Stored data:
↓↓↓

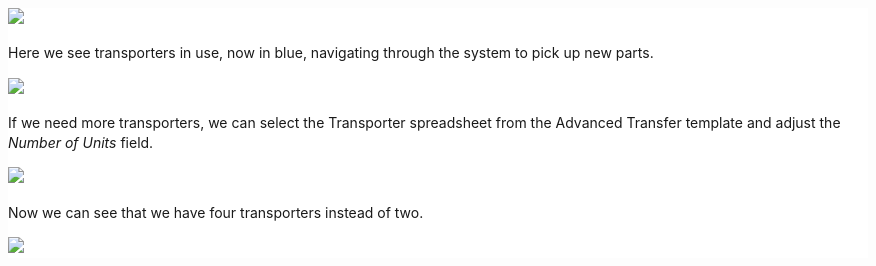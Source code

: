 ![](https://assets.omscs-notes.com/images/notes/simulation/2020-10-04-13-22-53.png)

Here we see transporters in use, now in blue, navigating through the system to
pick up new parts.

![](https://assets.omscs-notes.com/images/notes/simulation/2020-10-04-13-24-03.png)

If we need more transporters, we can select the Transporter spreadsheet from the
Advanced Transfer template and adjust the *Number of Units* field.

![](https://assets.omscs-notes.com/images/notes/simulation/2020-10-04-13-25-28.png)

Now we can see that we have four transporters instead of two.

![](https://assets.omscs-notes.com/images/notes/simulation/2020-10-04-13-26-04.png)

↑↑↑
↓↓↓

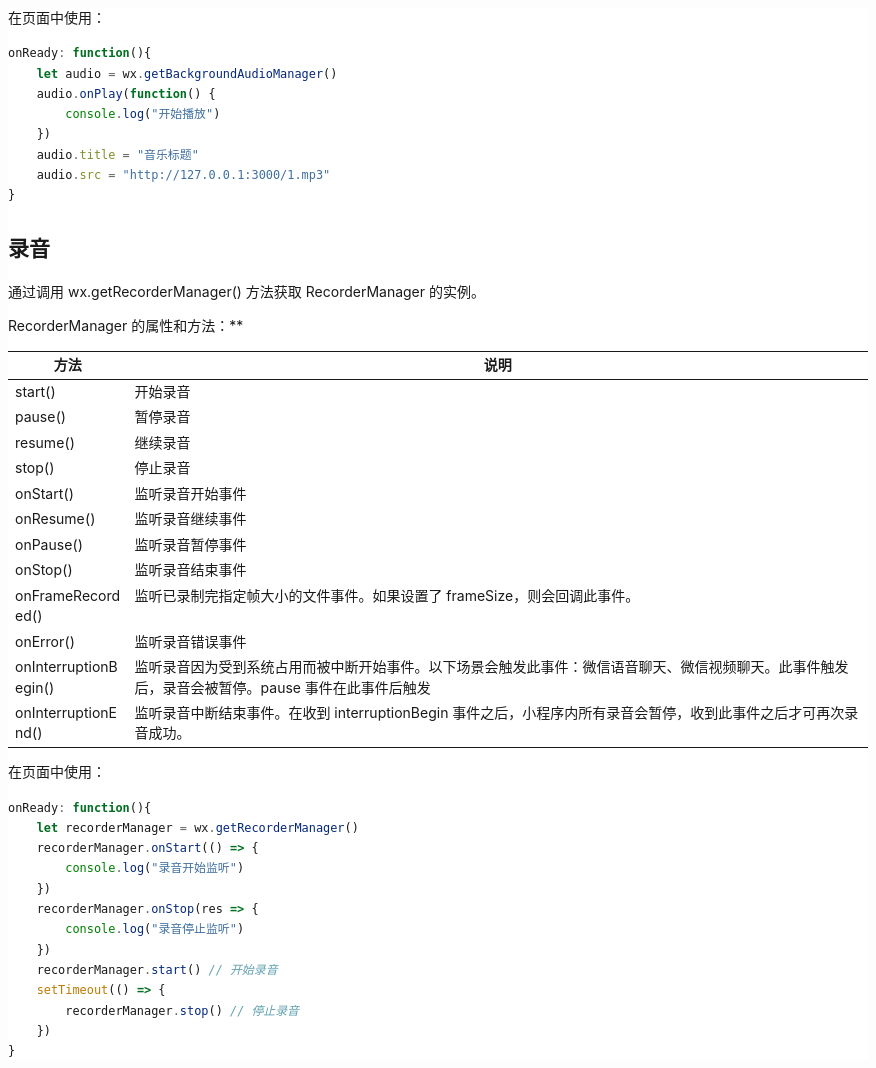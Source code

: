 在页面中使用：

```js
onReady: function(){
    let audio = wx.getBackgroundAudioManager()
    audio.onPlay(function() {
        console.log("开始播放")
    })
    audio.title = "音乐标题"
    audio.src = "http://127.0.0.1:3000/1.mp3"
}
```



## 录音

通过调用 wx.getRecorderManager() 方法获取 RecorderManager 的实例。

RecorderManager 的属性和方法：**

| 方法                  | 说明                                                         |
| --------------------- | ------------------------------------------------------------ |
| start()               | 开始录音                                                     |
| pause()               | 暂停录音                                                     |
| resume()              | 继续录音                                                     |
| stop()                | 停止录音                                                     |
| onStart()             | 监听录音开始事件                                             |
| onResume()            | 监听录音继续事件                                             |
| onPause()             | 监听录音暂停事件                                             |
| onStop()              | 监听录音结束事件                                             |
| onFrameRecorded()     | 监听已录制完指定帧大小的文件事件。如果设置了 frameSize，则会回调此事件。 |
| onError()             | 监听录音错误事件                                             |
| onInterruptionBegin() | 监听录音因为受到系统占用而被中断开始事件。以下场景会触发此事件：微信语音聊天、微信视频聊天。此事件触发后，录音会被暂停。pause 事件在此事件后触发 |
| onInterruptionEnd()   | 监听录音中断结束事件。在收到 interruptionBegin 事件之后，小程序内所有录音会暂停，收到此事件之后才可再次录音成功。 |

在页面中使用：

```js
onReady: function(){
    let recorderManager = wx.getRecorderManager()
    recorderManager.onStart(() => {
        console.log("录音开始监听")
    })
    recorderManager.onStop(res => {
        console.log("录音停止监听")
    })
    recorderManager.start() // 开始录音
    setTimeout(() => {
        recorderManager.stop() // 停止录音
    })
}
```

↑↑↑

ACTIVITY:
Retrieve each line from the records above where the word "onStop" occurs.

OUTPUT FOR THIS EXERCISE:
| onStop()              | 监听录音结束事件                                             |
    recorderManager.onStop(res => {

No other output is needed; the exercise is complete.